During the tutoring session
- Bring your textbook, assignments, and class notes to the study session.
- Write down new notes when appropriate so that you can explain the idea to yourself later if you get stuck again.
- Write down any helpful questions or strategies that tutors offer you.
- Try part of the work on your own and explain your reasoning to the tutor while you work through it.
- Share what you know about your learning style and try new suggestions; consider using drop-in support with a new-to-you tutor for a different approach.
- Write down questions you may want to ask the instructor during the next class lecture.
After the tutoring session
- R-R-REVIEW! Review the syllabus and textbook notes. Review your lecture notes. Review your assignments.
- PLAN to study: For every hour in class, a student can expect to study two hours outside of class. Try various methods of studying or consult a College Guidance tutor to find out how to study more efficiently with your time.
- CONNECT with your instructor! Visit during office hours, send an email to let them know how you’re feeling about your grasp of the concepts, and ask questions both in class and out.
- Schedule yourself for academic support throughout the term. Start early and visit frequently. If you don’t have questions, consider joining a Study Group to improve your retention and mastery of the material.
How to prepare for Tests
On the day of the test
- Be sure to be prepared physically. Do your best to get rest the night before.
- Give yourself more time than usual to get to class and test technology. Anxiety over technical issues will heighten test anxiety.
- Prior to class, remind yourself of acronyms, acrostics, formulas, mnemonics. Then take a few minutes to relax and breathe. Use relaxation techniques if necessary.
- Visualize crushing the test. Change your frame of reference. Look at the test as a challenge to see how well you’ve prepared for the test, to show how much you’ve learned and how hard you’ve worked.
When you get to the test
- Scan through the entire test. Are there essay questions? How long will they take you? Budget your time. How much is each section worth? If essay questions are only worth 20%, don’t spend 80% of your time on them.
- Write down any difficult information you might forget: formulas, outlines, facts – Do this in the margins.
- Then read the directions – slowly. Nothing is worse than knowing the information and getting it wrong on the test because you weren’t careful with your directions.
- Answer the easiest questions first. This gives you the experience of success and stimulates connections.
- Next answer multiple choice, T/F, fill in the blank.

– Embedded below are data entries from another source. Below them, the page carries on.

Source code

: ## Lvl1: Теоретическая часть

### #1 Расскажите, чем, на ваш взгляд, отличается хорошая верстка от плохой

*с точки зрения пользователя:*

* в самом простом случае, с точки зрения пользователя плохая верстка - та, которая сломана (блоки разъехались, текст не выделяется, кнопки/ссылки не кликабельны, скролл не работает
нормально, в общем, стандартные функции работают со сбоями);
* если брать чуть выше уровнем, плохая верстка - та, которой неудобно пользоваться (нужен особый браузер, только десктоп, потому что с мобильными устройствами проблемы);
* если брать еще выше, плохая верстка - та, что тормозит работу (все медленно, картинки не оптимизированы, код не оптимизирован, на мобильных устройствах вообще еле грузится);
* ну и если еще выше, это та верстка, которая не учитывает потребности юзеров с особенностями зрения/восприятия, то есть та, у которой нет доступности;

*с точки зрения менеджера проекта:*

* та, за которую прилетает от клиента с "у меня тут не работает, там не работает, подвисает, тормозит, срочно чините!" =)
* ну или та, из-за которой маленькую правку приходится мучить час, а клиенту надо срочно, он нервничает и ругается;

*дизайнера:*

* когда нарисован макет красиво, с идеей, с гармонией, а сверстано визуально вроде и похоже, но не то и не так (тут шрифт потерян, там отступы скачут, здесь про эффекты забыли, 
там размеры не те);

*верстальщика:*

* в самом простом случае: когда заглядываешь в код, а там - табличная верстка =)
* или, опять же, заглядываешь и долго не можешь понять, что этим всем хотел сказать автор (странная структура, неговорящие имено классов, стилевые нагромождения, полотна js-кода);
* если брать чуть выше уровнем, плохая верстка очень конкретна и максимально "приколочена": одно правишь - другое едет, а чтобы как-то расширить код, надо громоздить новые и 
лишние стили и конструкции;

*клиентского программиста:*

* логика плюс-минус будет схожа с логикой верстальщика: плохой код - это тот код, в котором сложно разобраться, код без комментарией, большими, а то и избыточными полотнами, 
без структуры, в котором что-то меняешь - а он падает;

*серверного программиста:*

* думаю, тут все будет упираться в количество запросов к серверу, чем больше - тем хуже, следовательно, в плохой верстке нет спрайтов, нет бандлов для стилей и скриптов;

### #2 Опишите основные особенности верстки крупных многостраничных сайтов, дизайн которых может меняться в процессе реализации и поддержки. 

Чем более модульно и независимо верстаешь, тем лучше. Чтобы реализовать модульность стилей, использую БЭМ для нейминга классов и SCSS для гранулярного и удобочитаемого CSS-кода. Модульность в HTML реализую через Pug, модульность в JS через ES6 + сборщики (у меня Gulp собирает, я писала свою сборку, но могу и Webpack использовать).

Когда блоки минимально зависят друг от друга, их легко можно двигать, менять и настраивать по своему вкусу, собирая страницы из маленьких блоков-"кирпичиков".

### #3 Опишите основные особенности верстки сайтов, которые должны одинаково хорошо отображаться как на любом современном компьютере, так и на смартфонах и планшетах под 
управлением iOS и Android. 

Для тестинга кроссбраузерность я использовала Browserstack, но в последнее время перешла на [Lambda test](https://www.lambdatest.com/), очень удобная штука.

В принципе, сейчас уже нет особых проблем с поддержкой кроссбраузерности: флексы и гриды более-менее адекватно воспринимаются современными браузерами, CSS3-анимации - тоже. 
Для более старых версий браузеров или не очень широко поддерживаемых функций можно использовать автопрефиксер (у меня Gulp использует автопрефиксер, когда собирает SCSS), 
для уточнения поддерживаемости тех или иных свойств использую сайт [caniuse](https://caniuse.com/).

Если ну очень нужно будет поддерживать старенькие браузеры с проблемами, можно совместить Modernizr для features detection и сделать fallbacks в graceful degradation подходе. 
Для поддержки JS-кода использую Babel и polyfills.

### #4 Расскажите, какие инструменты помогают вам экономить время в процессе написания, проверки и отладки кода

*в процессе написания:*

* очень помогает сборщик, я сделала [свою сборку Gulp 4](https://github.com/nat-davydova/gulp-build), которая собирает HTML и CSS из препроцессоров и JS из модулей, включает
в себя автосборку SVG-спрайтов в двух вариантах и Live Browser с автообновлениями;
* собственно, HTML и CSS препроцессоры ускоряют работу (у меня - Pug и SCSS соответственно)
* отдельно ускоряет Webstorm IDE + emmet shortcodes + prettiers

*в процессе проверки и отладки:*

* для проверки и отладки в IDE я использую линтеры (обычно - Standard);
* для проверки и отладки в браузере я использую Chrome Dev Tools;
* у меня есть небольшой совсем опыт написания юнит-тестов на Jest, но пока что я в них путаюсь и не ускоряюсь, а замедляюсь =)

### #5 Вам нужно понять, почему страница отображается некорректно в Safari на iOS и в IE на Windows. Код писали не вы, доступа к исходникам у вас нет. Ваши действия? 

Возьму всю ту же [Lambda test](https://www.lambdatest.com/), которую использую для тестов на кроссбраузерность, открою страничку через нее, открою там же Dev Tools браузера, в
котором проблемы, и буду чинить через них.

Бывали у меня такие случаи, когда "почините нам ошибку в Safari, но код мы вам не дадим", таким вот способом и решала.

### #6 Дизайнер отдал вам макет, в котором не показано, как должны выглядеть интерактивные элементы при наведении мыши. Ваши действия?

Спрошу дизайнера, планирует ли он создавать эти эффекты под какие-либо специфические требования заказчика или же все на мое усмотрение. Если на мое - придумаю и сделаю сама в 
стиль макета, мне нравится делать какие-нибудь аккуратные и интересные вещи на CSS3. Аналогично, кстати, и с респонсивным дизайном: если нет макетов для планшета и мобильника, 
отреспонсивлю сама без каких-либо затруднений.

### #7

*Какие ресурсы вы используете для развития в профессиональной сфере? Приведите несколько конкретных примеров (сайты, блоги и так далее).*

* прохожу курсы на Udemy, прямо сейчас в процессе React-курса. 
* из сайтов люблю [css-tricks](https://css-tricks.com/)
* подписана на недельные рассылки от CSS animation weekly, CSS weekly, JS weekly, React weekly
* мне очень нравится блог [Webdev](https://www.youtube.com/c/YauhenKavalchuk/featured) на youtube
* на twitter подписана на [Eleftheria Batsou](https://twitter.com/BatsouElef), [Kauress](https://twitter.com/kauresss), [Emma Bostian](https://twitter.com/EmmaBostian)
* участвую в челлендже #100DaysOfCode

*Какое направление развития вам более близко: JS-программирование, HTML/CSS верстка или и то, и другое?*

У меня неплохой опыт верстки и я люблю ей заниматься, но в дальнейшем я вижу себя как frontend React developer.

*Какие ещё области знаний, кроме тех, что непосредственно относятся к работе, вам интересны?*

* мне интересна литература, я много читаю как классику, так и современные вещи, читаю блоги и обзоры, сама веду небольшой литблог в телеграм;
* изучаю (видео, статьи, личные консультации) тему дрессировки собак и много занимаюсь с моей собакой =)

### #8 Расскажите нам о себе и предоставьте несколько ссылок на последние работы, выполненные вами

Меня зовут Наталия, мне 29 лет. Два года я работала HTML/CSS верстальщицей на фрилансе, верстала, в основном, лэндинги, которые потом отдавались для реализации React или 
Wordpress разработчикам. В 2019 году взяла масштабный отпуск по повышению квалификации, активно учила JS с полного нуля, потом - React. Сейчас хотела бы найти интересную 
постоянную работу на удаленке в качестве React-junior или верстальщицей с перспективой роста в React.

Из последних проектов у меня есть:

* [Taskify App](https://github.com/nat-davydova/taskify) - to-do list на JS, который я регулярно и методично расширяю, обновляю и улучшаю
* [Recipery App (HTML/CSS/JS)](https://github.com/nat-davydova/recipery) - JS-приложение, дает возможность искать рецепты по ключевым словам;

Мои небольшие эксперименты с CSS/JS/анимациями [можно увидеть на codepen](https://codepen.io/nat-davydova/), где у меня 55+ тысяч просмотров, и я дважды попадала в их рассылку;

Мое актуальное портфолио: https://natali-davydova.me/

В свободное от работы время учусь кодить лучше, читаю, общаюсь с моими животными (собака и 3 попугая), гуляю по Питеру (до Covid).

Proceed to short answers and finally essays.
- Pace yourself – expect memory blocks, if you’re stuck, mark it, go on and come back to it.
- Look for answers on other test questions.
- Answer every question – make your best guess if wrong answers are not penalized.
- Work at your own pace. Do not be concerned when other students finish and leave before you do.
- If time permits, review questions and answers. Remember, your first test response is generally your best.